# Exercise brief:
Will you write out the data exactly, excluding every picture?

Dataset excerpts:
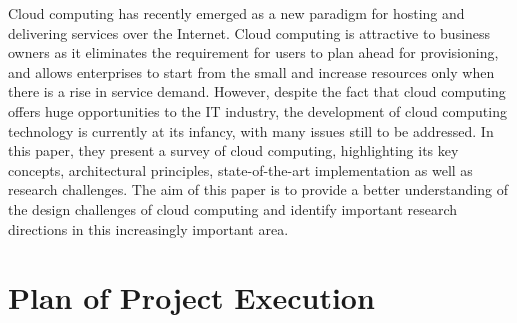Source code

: \documentclass[oneside,a4paper,12pt]{report}
\begin{document}
\begin{enumerate}
Cloud computing has recently emerged as a new paradigm for hosting and delivering services over the Internet. Cloud computing is attractive to business owners as it eliminates the requirement for users to plan ahead for provisioning, and allows enterprises to start from the small and increase resources only when there is a rise in service demand. However, despite the fact that cloud computing offers huge opportunities to the IT industry, the development of cloud computing technology is currently at its infancy, with many issues still to be addressed. In this paper, they present a survey of cloud computing, highlighting its key concepts, architectural principles, state-of-the-art implementation as well as research challenges. The aim of this paper is to provide a better understanding of the design challenges of cloud computing and identify important research directions in this increasingly important area.\\
\end{enumerate}   

\section{Plan of Project Execution}
\end{document}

# Response:
Source code

: \documentclass[oneside,a4paper,12pt]{report}
\begin{document}
\begin{enumerate}
Cloud computing has recently emerged as a new paradigm for hosting and delivering services over the Internet. Cloud computing is attractive to business owners as it eliminates the requirement for users to plan ahead for provisioning, and allows enterprises to start from the small and increase resources only when there is a rise in service demand. However, despite the fact that cloud computing offers huge opportunities to the IT industry, the development of cloud computing technology is currently at its infancy, with many issues still to be addressed. In this paper, they present a survey of cloud computing, highlighting its key concepts, architectural principles, state-of-the-art implementation as well as research challenges. The aim of this paper is to provide a better understanding of the design challenges of cloud computing and identify important research directions in this increasingly important area.\\
\end{enumerate}   

\section{Plan of Project Execution}
\end{document}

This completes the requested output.